The performance of the Fuzzy C Means model is being evaluated through Silhouette Coefficient, Davies-Bouldin Index approaches, and it is observed that the model has exhibited a better performance for 4 clusters concerning to Silhouette Coefficient value is 0.837. For 4 cluster the computed DBI value 0.504. The evaluation of Fuzzy C Means for variable number of clusters are being presented in Table 2 and the corresponding graph is presented in Figure 2. To evaluate the validity and efficiency of the suggested methodology, the results of the proposed method were also compared with the previously investigated groundwater quality assessment approaches using clustering methods such as: Mohammadrezapour et al. [8], Obeidat [27], Devi [30], Güler et al. [33] and Lee et al. [40].

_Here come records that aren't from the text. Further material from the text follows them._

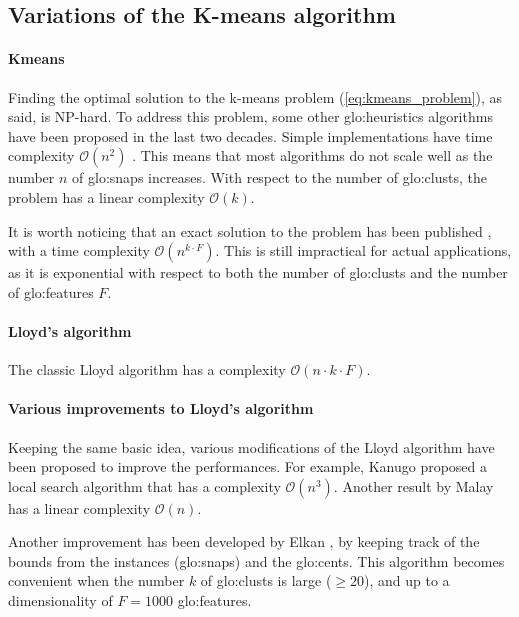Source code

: \subsection{Variations of the K-means algorithm}
\label{sec:kmeans_improvements}
\paragraph*{Kmeans}
Finding the optimal solution to the k-means problem (\autoref{eq:kmeans_problem}), as said, is NP-hard.
To address this problem, some other {\gls{glo:heuristic}}s algorithms have been proposed in the last two decades. Simple implementations have time complexity $\mathcal{O}(n^2)$ \cite{Kmeans_linear}.  This means that most algorithms do not scale well as the number $n$ of {\gls{glo:snap}}s increases. With respect to the number of \gls{glo:clust}s, the problem has a linear complexity $\mathcal{O}(k)$.

It is worth noticing that an exact solution to the problem has been published \cite{Kmeans_vornoi_japan}, with a time complexity $\mathcal{O}(n^{k\cdot F})$. This is still impractical for actual applications, as it is exponential with respect to both the number of \gls{glo:clust}s and the number of \gls{glo:feature}s $F$.

\paragraph*{Lloyd's algorithm}
The classic Lloyd algorithm \cite{Lloyd1982} has a complexity $\mathcal{O}(n\cdot k\cdot F )$.

\paragraph*{Various improvements to Lloyd's algorithm} Keeping the same basic idea, various modifications of the Lloyd algorithm have been proposed to improve the performances. For example, Kanugo \cite{kanungo2004local} proposed a local search algorithm that has a complexity $\mathcal{O}(n^3)$. Another result by Malay \cite{Kmeans_linear} has a linear complexity $\mathcal{O}(n)$. 

Another improvement has been developed by Elkan \cite{kmeans-accelerated}, by keeping track of the bounds from the instances ({\gls{glo:snap}}s) and the {\gls{glo:cent}}s. This algorithm becomes convenient when the number $k$ of \gls{glo:clust}s is large ($\geq 20$), and up to a dimensionality of $F=1000$ \gls{glo:feature}s.

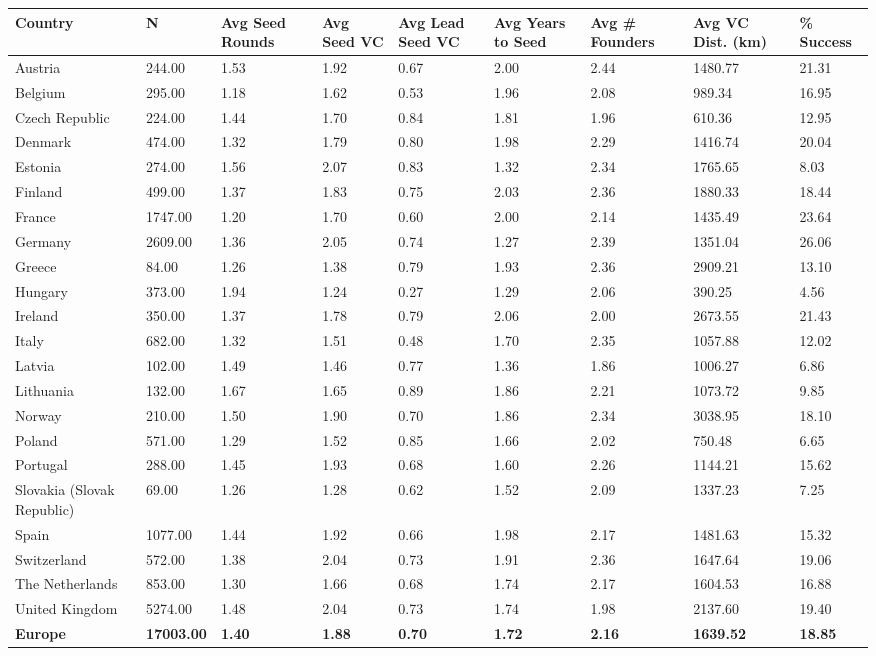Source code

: \begin{table}[ht]
\centering
\begin{tabular}{lllllllll}
  \toprule
Country & N & Avg Seed Rounds & Avg Seed VC & Avg Lead Seed VC & Avg Years to Seed & Avg \# Founders & Avg VC Dist. (km) & \% Success \\ 
  \midrule
Austria & 244.00 & 1.53 & 1.92 & 0.67 & 2.00 & 2.44 & 1480.77 & 21.31 \\ 
  Belgium & 295.00 & 1.18 & 1.62 & 0.53 & 1.96 & 2.08 & 989.34 & 16.95 \\ 
  Czech Republic & 224.00 & 1.44 & 1.70 & 0.84 & 1.81 & 1.96 & 610.36 & 12.95 \\ 
  Denmark & 474.00 & 1.32 & 1.79 & 0.80 & 1.98 & 2.29 & 1416.74 & 20.04 \\ 
  Estonia & 274.00 & 1.56 & 2.07 & 0.83 & 1.32 & 2.34 & 1765.65 & 8.03 \\ 
  Finland & 499.00 & 1.37 & 1.83 & 0.75 & 2.03 & 2.36 & 1880.33 & 18.44 \\ 
  France & 1747.00 & 1.20 & 1.70 & 0.60 & 2.00 & 2.14 & 1435.49 & 23.64 \\ 
  Germany & 2609.00 & 1.36 & 2.05 & 0.74 & 1.27 & 2.39 & 1351.04 & 26.06 \\ 
  Greece & 84.00 & 1.26 & 1.38 & 0.79 & 1.93 & 2.36 & 2909.21 & 13.10 \\ 
  Hungary & 373.00 & 1.94 & 1.24 & 0.27 & 1.29 & 2.06 & 390.25 & 4.56 \\ 
  Ireland & 350.00 & 1.37 & 1.78 & 0.79 & 2.06 & 2.00 & 2673.55 & 21.43 \\ 
  Italy & 682.00 & 1.32 & 1.51 & 0.48 & 1.70 & 2.35 & 1057.88 & 12.02 \\ 
  Latvia & 102.00 & 1.49 & 1.46 & 0.77 & 1.36 & 1.86 & 1006.27 & 6.86 \\ 
  Lithuania & 132.00 & 1.67 & 1.65 & 0.89 & 1.86 & 2.21 & 1073.72 & 9.85 \\ 
  Norway & 210.00 & 1.50 & 1.90 & 0.70 & 1.86 & 2.34 & 3038.95 & 18.10 \\ 
  Poland & 571.00 & 1.29 & 1.52 & 0.85 & 1.66 & 2.02 & 750.48 & 6.65 \\ 
  Portugal & 288.00 & 1.45 & 1.93 & 0.68 & 1.60 & 2.26 & 1144.21 & 15.62 \\ 
  Slovakia (Slovak Republic) & 69.00 & 1.26 & 1.28 & 0.62 & 1.52 & 2.09 & 1337.23 & 7.25 \\ 
  Spain & 1077.00 & 1.44 & 1.92 & 0.66 & 1.98 & 2.17 & 1481.63 & 15.32 \\ 
  Switzerland & 572.00 & 1.38 & 2.04 & 0.73 & 1.91 & 2.36 & 1647.64 & 19.06 \\ 
  The Netherlands & 853.00 & 1.30 & 1.66 & 0.68 & 1.74 & 2.17 & 1604.53 & 16.88 \\ 
  United Kingdom & 5274.00 & 1.48 & 2.04 & 0.73 & 1.74 & 1.98 & 2137.60 & 19.40 \\ 
  \textbf{Europe} & \textbf{17003.00} & \textbf{1.40} & \textbf{1.88} & \textbf{0.70} & \textbf{1.72} & \textbf{2.16} & \textbf{1639.52} & \textbf{18.85} \\ 
   \bottomrule
\end{tabular}
\label{tab:seed_summary_clean}
\end{table}
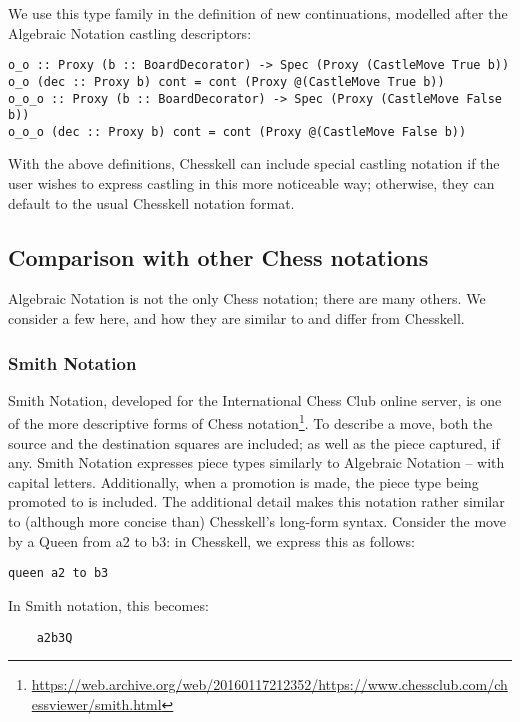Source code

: We use this type family in the definition of new continuations, modelled after the Algebraic Notation castling descriptors:

\begin{lstlisting}
o_o :: Proxy (b :: BoardDecorator) -> Spec (Proxy (CastleMove True b))
o_o (dec :: Proxy b) cont = cont (Proxy @(CastleMove True b))
o_o_o :: Proxy (b :: BoardDecorator) -> Spec (Proxy (CastleMove False b))
o_o_o (dec :: Proxy b) cont = cont (Proxy @(CastleMove False b))
\end{lstlisting}

With the above definitions, Chesskell can include special castling notation if the user wishes to express castling in this more noticeable way; otherwise, they can default to the usual Chesskell notation format.

\subsection{Comparison with other Chess notations}

Algebraic Notation is not the only Chess notation; there are many others. We consider a few here, and how they are similar to and differ from Chesskell.

\subsubsection{Smith Notation} \label{smithsection}

Smith Notation, developed for the International Chess Club online server, is one of the more descriptive forms of Chess notation\footnote{\url{https://web.archive.org/web/20160117212352/https://www.chessclub.com/chessviewer/smith.html}}. To describe a move, both the source and the destination squares are included; as well as the piece captured, if any. Smith Notation expresses piece types similarly to Algebraic Notation -- with capital letters. Additionally, when a promotion is made, the piece type being promoted to is included. The additional detail makes this notation rather similar to (although more concise than) Chesskell's long-form syntax. Consider the move by a Queen from a2 to b3: in Chesskell, we express this as follows:

\begin{lstlisting}
queen a2 to b3
\end{lstlisting}

In Smith notation, this becomes:

\begin{verbatim}
    a2b3Q
\end{verbatim}

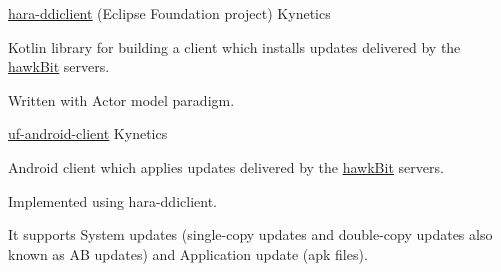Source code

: \newpage
{}


\begin{cventries}

  \cventry
    {\href{https://github.com/eclipse-hara/hara-ddiclient}{\underline{hara-ddiclient}} (Eclipse Foundation project)} %
    {Kynetics} %
    {} %
    {} %
    {
    \begin{cvitems}
    		\item Kotlin library for building a client which installs updates delivered by the \href{https://eclipse.dev/hawkit/}{\underline{hawkBit}} servers.
    		\item Written with Actor model paradigm.
    \end{cvitems}
    }

  \cventry
    {\href{https://github.com/Kynetics/uf-android-client}{\underline{uf-android-client}}} %
    {Kynetics} %
    {} %
    {} %
    {
    \begin{cvitems}
      \item Android client which applies updates delivered by the \href{https://eclipse.dev/hawkit/}{\underline{hawkBit}} servers.
    	  \item Implemented using hara-ddiclient.
    	  \item It supports System updates (single-copy updates and double-copy updates also known as AB updates) and Application update (apk files).
    \end{cvitems}
    }

\end{cventries}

Table 2. Statistics calculated for the clusters determined by FCM and K-means clustering

No. of clusters

Name of the clustering model

Scores of different clustering metrics

Average silhouette coefficient

Davies-Bouldin index

2

Improved FCM

0.868

0.320

FCM

0.849

0.322

K-means

0.848

0.327

3

Improved FCM

0.832

0.638

FCM

0.812

0.639

K-means

0.812

0.638

4

Improved FCM

0.857

0.502

FCM

0.837

0.502

K-means

0.837

0.502

5

Improved FCM

0.805

0.473

FCM

0.802

0.485

K-means

0.823

0.567

6

Improved FCM

0.826

0.521

FCM

0.808

0.526

K-means

0.806

0.529

7

Improved FCM

0.834

0.500

FCM

0.815

0.501

K-means

0.814

0.505

Figure 1. The average silhouette scores computed for different number of clusters for K Means

Figure 2. The average Silhouette scores computed for different number of clusters for Fuzzy C Means

Figure 3. The average Silhouette scores computed for different number of clusters for improved Fuzzy C Means

The statistics obtained for the improved Fuzzy C Means clustering models is also presented in the Table 2. The average silhouette scores for the proposed clustering are plotted in Figure 3. From Figure 3 it is noticed that the maximum silhouette score for number of clusters are 2 and 4. Furthermore, the average silhouette scores is found to be maximum as 0.868 and 0.857 respectively. The average silhouette scores produced by the Fuzzy C Means and k-means clustering models are plotted in Figure 1 and Figure 2. These two clustering models also have maximum silhouette scores for number of clusters are 2 and 4 respectively. Based on the silhouette scores it is observed that the optimal number of clusters in the considered clustering models are 4. It can be seen that the maximum average silhouette score is obtained for number of clusters are 4 and it indicates that the clusters are well formed because when the silhouette score is near to 0.9 and if the silhouette score is less means between 0 and 0.5 indicates that the clustering model performance is low. For 4 clusters the computed DBI values is 0.502. Finally we conclude that the proposed fuzzy clustering model out performs the other clustering models considered for identification of potential regions of groundwater.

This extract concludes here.